───── RECORDS TO USE ─────

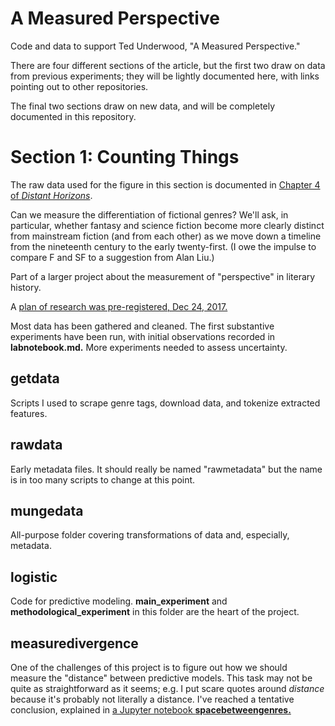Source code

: A Measured Perspective
=========================

Code and data to support Ted Underwood, "A Measured Perspective."

There are four different sections of the article, but the first two draw on data from previous experiments; they will be lightly documented here, with links pointing out to other repositories.

The final two sections draw on new data, and will be completely documented in this repository.

Section 1: Counting Things
==========================

The raw data used for the figure in this section is documented in [Chapter 4 of *Distant Horizons*](https://github.com/tedunderwood/horizon/tree/master/chapter4).

Can we measure the differentiation of fictional genres? We'll ask, in particular, whether fantasy and science fiction become more clearly distinct from mainstream fiction (and from each other) as we move down a timeline from the nineteenth century to the early twenty-first. (I owe the impulse to compare F and SF to a suggestion from Alan Liu.)

Part of a larger project about the measurement of "perspective" in literary history.

A [plan of research was pre-registered, Dec 24, 2017.](https://osf.io/5b72w/register/5771ca429ad5a1020de2872e)

Most data has been gathered and cleaned. The first substantive experiments have been run, with initial observations recorded in **labnotebook.md.** More experiments needed to assess uncertainty.

getdata
-------

Scripts I used to scrape genre tags, download data, and tokenize extracted features.

rawdata
-------

Early metadata files. It should really be named "rawmetadata" but the name is in too many scripts to change at this point.

mungedata
---------

All-purpose folder covering transformations of data and, especially, metadata.

logistic
--------

Code for predictive modeling. **main_experiment** and **methodological_experiment** in this folder are the heart of the project.

measuredivergence
-----------------

One of the challenges of this project is to figure out how we should measure the "distance" between predictive models. This task may not be quite as straightforward as it seems; e.g. I put scare quotes around *distance* because it's probably not literally a distance. I've reached a tentative conclusion, explained in [a Jupyter notebook **spacebetweengenres.**](https://github.com/tedunderwood/measureperspective/blob/master/measuredivergence/spacebetweengenres.ipynb)
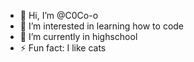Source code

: - 👋 Hi, I’m @C0Co-o
- 👀 I’m interested in learning how to code
- 🌱 I’m currently in highschool 
- ⚡ Fun fact: I like cats

<!---
C0Co-o/C0Co-o is a ✨ special ✨ repository because its `README.md` (this file) appears on your GitHub profile.
You can click the Preview link to take a look at your changes.
--->

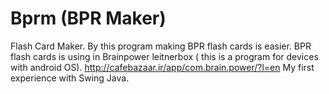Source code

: Bprm (BPR Maker)
====

Flash Card Maker. 
By this program making BPR flash cards is easier. 
BPR flash cards is using in Brainpower leitnerbox ( this is a program for devices with android OS).
http://cafebazaar.ir/app/com.brain.power/?l=en
My first experience with Swing Java.
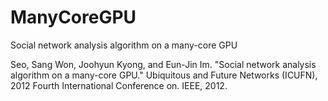 # ManyCoreGPU
Social network analysis algorithm on a many-core GPU

Seo, Sang Won, Joohyun Kyong, and Eun-Jin Im. 
"Social network analysis algorithm on a many-core GPU." 
Ubiquitous and Future Networks (ICUFN), 2012 Fourth International Conference on. IEEE, 2012.
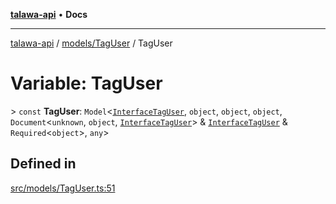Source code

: [**talawa-api**](../../../README.md) • **Docs**

***

[talawa-api](../../../modules.md) / [models/TagUser](../README.md) / TagUser

# Variable: TagUser

\> `const` **TagUser**: `Model`\<[`InterfaceTagUser`](../interfaces/InterfaceTagUser.md), `object`, `object`, `object`, `Document`\<`unknown`, `object`, [`InterfaceTagUser`](../interfaces/InterfaceTagUser.md)\> & [`InterfaceTagUser`](../interfaces/InterfaceTagUser.md) & `Required`\<`object`\>, `any`\>

## Defined in

[src/models/TagUser.ts:51](https://github.com/PalisadoesFoundation/talawa-api/blob/f1c816bca43cc03a8c1bd303394e2550a50db017/src/models/TagUser.ts#L51)
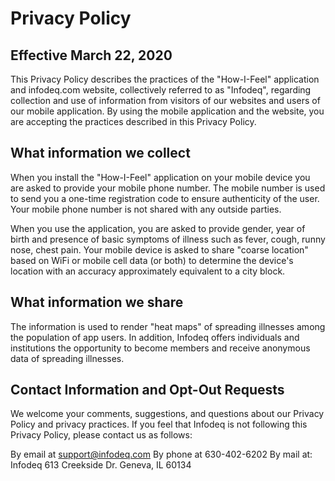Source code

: # Privacy Policy

## Effective March 22, 2020

This Privacy Policy describes the practices of the "How-I-Feel" application and infodeq.com website, collectively referred to as "Infodeq", regarding collection and use of information from visitors of our websites and users of our mobile application. By using the mobile application and the website, you are accepting the practices described in this Privacy Policy.

## What information we collect

When you install the "How-I-Feel" application on your mobile device you are asked to provide your mobile phone number. The mobile number is used to send you a one-time registration code to ensure authenticity of the user. Your mobile phone number is not shared with any outside parties.

When you use the application, you are asked to provide gender, year of birth and presence of basic symptoms of illness such as fever, cough, runny nose, chest pain. Your mobile device is asked to share "coarse location" based on WiFi or mobile cell data (or both) to determine the device's location with an accuracy approximately equivalent to a city block.

## What information we share

The information is used to render "heat maps" of spreading illnesses among the population of app users. In addition, Infodeq offers individuals and institutions the opportunity to become members and receive anonymous data of spreading illnesses.

## Contact Information and Opt-Out Requests

We welcome your comments, suggestions, and questions about our Privacy Policy and privacy practices. If you feel that Infodeq is not following this Privacy Policy, please contact us as follows:

By email at support@infodeq.com
By phone at 630-402-6202
By mail at: Infodeq
613 Creekside Dr.
Geneva, IL 60134

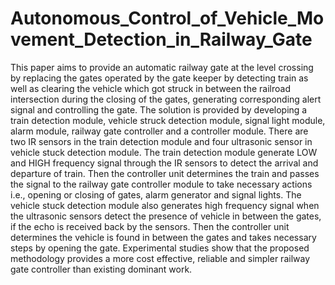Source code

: # Autonomous_Control_of_Vehicle_Movement_Detection_in_Railway_Gate

This paper aims to provide an automatic railway gate at the level crossing by replacing the gates operated by the gate keeper by detecting train as well as clearing the vehicle which got struck in between the railroad intersection during the closing of the gates, generating corresponding alert signal and controlling the gate. The solution is provided by developing a train detection module, vehicle struck detection module, signal light module, alarm module, railway gate controller and a controller module. There are two IR sensors in the train detection module and four ultrasonic sensor in vehicle stuck detection module. The train detection module generate LOW and HIGH frequency signal through the IR sensors to detect the arrival and departure of train. Then the controller unit determines the train and passes the signal to the railway gate controller module to take necessary actions i.e., opening or closing of gates, alarm generator and signal lights. The vehicle stuck detection module also generates high frequency signal when the ultrasonic sensors detect the presence of vehicle in between the gates, if the echo is received back by the sensors. Then the controller unit determines the vehicle is found in between the gates and takes necessary steps by opening the gate. Experimental studies show that the proposed methodology provides a more cost effective, reliable and simpler railway gate controller than existing dominant work.
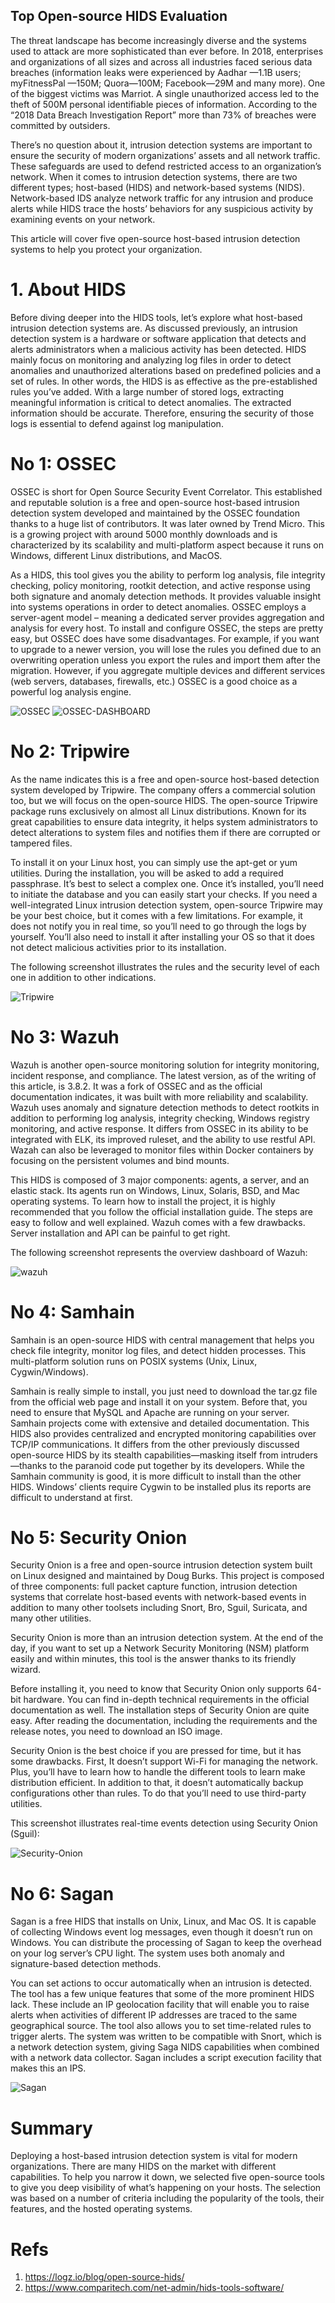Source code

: Top Open-source HIDS Evaluation
---

The threat landscape has become increasingly diverse and the systems used to attack are more sophisticated than ever before. 
In 2018, enterprises and organizations of all sizes and across all industries faced serious data breaches 
(information leaks were experienced by Aadhar —1.1B users;  myFitnessPal —150M; Quora—100M; Facebook—29M and many more). 
One of the biggest victims was Marriot. 
A single unauthorized access led to the theft of 500M personal identifiable pieces of information. 
According to the  “2018 Data Breach Investigation Report” more than 73% of breaches were committed by outsiders. 

There’s no question about it, intrusion detection systems are important to ensure the security of modern organizations’ assets 
and all network traffic. 
These safeguards are used to defend restricted access to an organization’s network. 
When it comes to intrusion detection systems, there are two different types; host-based (HIDS) and network-based systems (NIDS). Network-based IDS analyze network traffic for any intrusion and produce alerts while HIDS trace the hosts’ behaviors for any suspicious activity by examining events on your network.

This article will cover five open-source host-based intrusion detection systems to help you protect your organization.

# 1. About HIDS
Before diving deeper into the HIDS tools, let’s explore what host-based intrusion detection systems are. 
As discussed previously, an intrusion detection system is a hardware or software application that detects and 
alerts administrators when a malicious activity has been detected. 
HIDS mainly focus on monitoring and analyzing log files in order to detect anomalies and unauthorized alterations 
based on predefined policies and a set of rules. 
In other words, the HIDS is as effective as the pre-established rules you’ve added. 
With a large number of stored logs, extracting meaningful information is critical to detect anomalies. 
The extracted information should be accurate. 
Therefore, ensuring the security of those logs is essential to defend against log manipulation.  

# No 1: OSSEC
OSSEC is short for Open Source Security Event Correlator. 
This established and reputable solution is a free and open-source host-based intrusion detection system developed and 
maintained by the OSSEC foundation thanks to a huge list of contributors. 
It was later owned by Trend Micro. 
This is a growing project with around 5000 monthly downloads and is characterized by its scalability 
and multi-platform aspect because it runs on Windows, different Linux distributions, and MacOS.

As a HIDS, this tool gives you the ability to perform log analysis, file integrity checking, policy monitoring, 
rootkit detection, and active response using both signature and anomaly detection methods. 
It provides valuable insight into systems operations in order to detect anomalies. 
OSSEC employs a server-agent model – meaning a dedicated server provides aggregation and analysis for every host. 
To install and configure OSSEC, the steps are pretty easy, but OSSEC does have some disadvantages. 
For example, if you want to upgrade to a newer version, you will lose the rules you defined due to an overwriting operation 
unless you export the rules and import them after the migration. 
However, if you aggregate multiple devices and different services (web servers, databases, firewalls, etc.) 
OSSEC is a good choice as a powerful log analysis engine.

![OSSEC](./imgs/OSSEC.png)
![OSSEC-DASHBOARD](./imgs/ossec-dashboard.png)

# No 2: Tripwire
As the name indicates this is a free and open-source host-based detection system developed by Tripwire. 
The company offers a commercial solution too, but we will focus on the open-source HIDS. 
The open-source Tripwire package runs exclusively on almost all Linux distributions. 
Known for its great capabilities to ensure data integrity, it helps system administrators to detect alterations 
to system files and notifies them if there are corrupted or tampered files.

To install it on your Linux host, you can simply use the apt-get or yum utilities. 
During the installation, you will be asked to add a required passphrase. 
It’s best to select a complex one. 
Once it’s installed, you’ll need to initiate the database and you can easily start your checks. 
If you need a well-integrated Linux intrusion detection system, open-source Tripwire may be your best choice, 
but it comes with a few limitations. 
For example, it does not notify you in real time, so you’ll need to go through the logs by yourself. 
You’ll also need to install it after installing your OS so that it does not detect malicious activities 
prior to its installation.

The following screenshot illustrates the rules and the security level of each one in addition to other indications.

![Tripwire](./imgs/Tripwire.png)

# No 3: Wazuh
Wazuh is another open-source monitoring solution for integrity monitoring, incident response, and compliance. 
The latest version, as of the writing of this article, is 3.8.2. 
It was a fork of OSSEC and as the official documentation indicates, it was built with more reliability and scalability. 
Wazuh uses anomaly and signature detection methods to detect rootkits in addition to performing log analysis, 
integrity checking, Windows registry monitoring, and active response. 
It differs from OSSEC in its ability to be integrated with ELK, its improved ruleset, and the ability to use restful API. 
Wazah can also be leveraged to monitor files within Docker containers by focusing on the persistent volumes and bind mounts.

This HIDS is composed of 3 major components: agents, a server, and an elastic stack. 
Its agents run on Windows, Linux, Solaris, BSD, and Mac operating systems. 
To learn how to install the project, it is highly recommended that you follow the official installation guide. 
The steps are easy to follow and well explained. Wazuh comes with a few drawbacks. 
Server installation and API can be painful to get right.

The following screenshot represents the overview dashboard of Wazuh:

![wazuh](./imgs/wazuh.png)

# No 4: Samhain
Samhain is an open-source HIDS with central management that helps you check file integrity, monitor log files, and 
detect hidden processes. 
This multi-platform solution runs on POSIX systems (Unix, Linux, Cygwin/Windows).

Samhain is really simple to install, you just need to download the tar.gz file from the official web page 
and install it on your system. 
Before that, you need to ensure that MySQL and Apache are running on your server. 
Samhain projects come with extensive and detailed documentation. 
This HIDS also provides centralized and encrypted monitoring capabilities over TCP/IP communications. 
It differs from the other previously discussed open-source HIDS by its stealth capabilities—masking itself 
from intruders—thanks to the paranoid code put together by its developers. 
While the Samhain community is good, it is more difficult to install than the other HIDS. 
Windows’ clients require Cygwin to be installed plus its reports are difficult to understand at first.

# No 5: Security Onion
Security Onion is a free and open-source intrusion detection system built on Linux designed and maintained by Doug Burks. 
This project is composed of three components: full packet capture function, intrusion detection systems 
that correlate host-based events with network-based events in addition to many other toolsets 
including Snort, Bro, Sguil, Suricata, and many other utilities.

Security Onion is more than an intrusion detection system. 
At the end of the day, if you want to set up a Network Security Monitoring (NSM) platform easily and within minutes, 
this tool is the answer thanks to its friendly wizard.

Before installing it, you need to know that Security Onion only supports 64-bit hardware. 
You can find in-depth technical requirements in the official documentation as well. 
The installation steps of Security Onion are quite easy. 
After reading the documentation, including the requirements and the release notes, you need to download an ISO image.

Security Onion is the best choice if you are pressed for time, but it has some drawbacks. 
First, It doesn’t support Wi-Fi for managing the network. 
Plus, you’ll have to learn how to handle the different tools to learn make distribution efficient. 
In addition to that, it doesn’t automatically backup configurations other than rules. 
To do that you’ll need to use third-party utilities.

This screenshot illustrates real-time events detection using Security Onion (Sguil):

![Security-Onion](./imgs/Security-Onion.png)

# No 6: Sagan
Sagan is a free HIDS that installs on Unix, Linux, and Mac OS. It is capable of collecting Windows event log messages, even though it doesn’t run on Windows. You can distribute the processing of Sagan to keep the overhead on your log server’s CPU light. The system uses both anomaly and signature-based detection methods.

You can set actions to occur automatically when an intrusion is detected. The tool has a few unique features that some of the more prominent HIDS lack. These include an IP geolocation facility that will enable you to raise alerts when activities of different IP addresses are traced to the same geographical source. The tool also allows you to set time-related rules to trigger alerts. The system was written to be compatible with Snort, which is a network detection system, giving Saga NIDS capabilities when combined with a network data collector. Sagan includes a script execution facility that makes this an IPS.

![Sagan](./imgs/Sagan.jpg)

# Summary
Deploying a host-based intrusion detection system is vital for modern organizations. 
There are many HIDS on the market with different capabilities. 
To help you narrow it down, we selected five open-source tools to give you deep visibility of what’s happening on your hosts. 
The selection was based on a number of criteria including the popularity of the tools, their features, and the hosted operating systems.

# Refs
1. https://logz.io/blog/open-source-hids/
2. https://www.comparitech.com/net-admin/hids-tools-software/

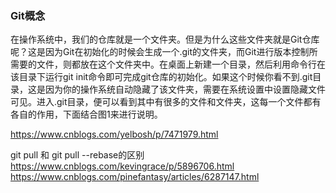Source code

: 
### Git概念

在操作系统中，我们的仓库就是一个文件夹。但是为什么这些文件夹就是Git仓库呢？这是因为Git在初始化的时候会生成一个.git的文件夹，而Git进行版本控制所需要的文件，则都放在这个文件夹中。在桌面上新建一个目录，然后利用命令行在该目录下运行git init命令即可完成git仓库的初始化。如果这个时候你看不到.git目录，这是因为你的操作系统自动隐藏了该文件夹，需要在系统设置中设置隐藏文件可见。进入.git目录，便可以看到其中有很多的文件和文件夹，这每一个文件都有各自的作用，下面结合图1来进行说明。

https://www.cnblogs.com/yelbosh/p/7471979.html

git pull 和 git pull --rebase的区别  https://www.cnblogs.com/kevingrace/p/5896706.html  https://www.cnblogs.com/pinefantasy/articles/6287147.html
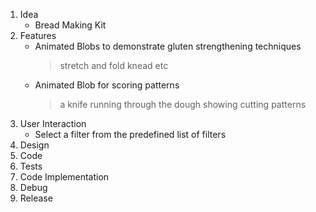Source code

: 1. Idea
   - Bread Making Kit
2. Features
   - Animated Blobs to demonstrate gluten strengthening techniques
     > stretch and fold
     > knead
     > etc
   - Animated Blob for scoring patterns
     > a knife running through the dough showing cutting patterns
3. User Interaction
   - Select a filter from the predefined list of filters
4. Design
5. Code
6. Tests
7. Code Implementation
8. Debug
9. Release
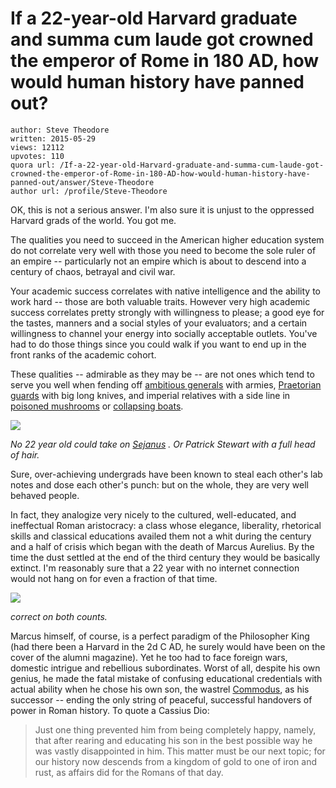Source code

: # If a 22-year-old Harvard graduate and summa cum laude got crowned the emperor of Rome in 180 AD, how would human history have panned out?

	author: Steve Theodore
	written: 2015-05-29
	views: 12112
	upvotes: 110
	quora url: /If-a-22-year-old-Harvard-graduate-and-summa-cum-laude-got-crowned-the-emperor-of-Rome-in-180-AD-how-would-human-history-have-panned-out/answer/Steve-Theodore
	author url: /profile/Steve-Theodore


OK, this is not a serious answer. I'm also sure it is unjust to the oppressed Harvard grads of the world. You got me. 

The qualities you need to succeed in the American higher education system do not correlate very well with those you need to become the sole ruler of an empire -- particularly not an empire which is about to descend into a century of chaos, betrayal and civil war. 

 Your academic success correlates with native intelligence and the ability to work hard -- those are both valuable traits. However very high academic success correlates pretty strongly with willingness to please; a good eye for the tastes, manners and a social styles of your evaluators; and a certain willingness to channel your energy into socially acceptable outlets. You've had to do those things since you could walk if you want to end up in the front ranks of the academic cohort.

These qualities -- admirable as they may be -- are not ones which tend to serve you well when fending off [ambitious generals](http://en.wikipedia.org/wiki/Maximinus_Thrax) with armies, [Praetorian guards](http://jaysromanhistory.com/romeweb/empcont/e084.htm) with big long knives, and imperial relatives with a side line in [poisoned mushrooms](http://www.historyswomen.com/moregreatwomen/Locusta.html) or [collapsing boats](https://sites.google.com/site/nerotheromanemperor/murder-attempts-by-nero-against-agrappina). 



![](https://qph.fs.quoracdn.net/main-qimg-7043a897dd846f1016ab21e4e49349e6)

_No 22 year old could take on_ _[Sejanus](http://en.wikipedia.org/wiki/Sejanus)_ _. Or Patrick Stewart with a full head of hair._ 
 
Sure, over-achieving undergrads have been known to steal each other's lab notes and dose each other's punch: but on the whole, they are very well behaved people. 

In fact, they analogize very nicely to the cultured, well-educated, and ineffectual Roman aristocracy: a class whose elegance, liberality, rhetorical skills and classical educations availed them not a whit during the century and a half of crisis which began with the death of Marcus Aurelius. By the time the dust settled at the end of the third century they would be basically extinct. I'm reasonably sure that a 22 year with no internet connection would not hang on for even a fraction of that time.



![](https://qph.fs.quoracdn.net/main-qimg-7c86971319c7976feccfcf245060b48d)

_correct on both counts._ 

Marcus himself, of course, is a perfect paradigm of the Philosopher King (had there been a Harvard in the 2d C AD, he surely would have been on the cover of the alumni magazine). Yet he too had to face foreign wars, domestic intrigue and rebellious subordinates. Worst of all, despite his own genius, he made the fatal mistake of confusing educational credentials with actual ability when he chose his own son, the wastrel [Commodus](http://en.wikipedia.org/wiki/Commodus), as his successor -- ending the only string of peaceful, successful handovers of power in Roman history. To quote a Cassius Dio:



> Just one thing prevented him from being completely happy, namely, that after rearing and educating his son in the best possible way he was vastly disappointed in him. This matter must be our next topic; for our history now descends from a kingdom of gold to one of iron and rust, as affairs did for the Romans of that day.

─────

-- WHAT YOU ARE ASKED TO DO --
The answer consists of the line holding "Marcus himself, of" and every line after it up to the end of the records, word for word.

-- SOLUTION --
Marcus himself, of course, is a perfect paradigm of the Philosopher King (had there been a Harvard in the 2d C AD, he surely would have been on the cover of the alumni magazine). Yet he too had to face foreign wars, domestic intrigue and rebellious subordinates. Worst of all, despite his own genius, he made the fatal mistake of confusing educational credentials with actual ability when he chose his own son, the wastrel [Commodus](http://en.wikipedia.org/wiki/Commodus), as his successor -- ending the only string of peaceful, successful handovers of power in Roman history. To quote a Cassius Dio:



> Just one thing prevented him from being completely happy, namely, that after rearing and educating his son in the best possible way he was vastly disappointed in him. This matter must be our next topic; for our history now descends from a kingdom of gold to one of iron and rust, as affairs did for the Romans of that day.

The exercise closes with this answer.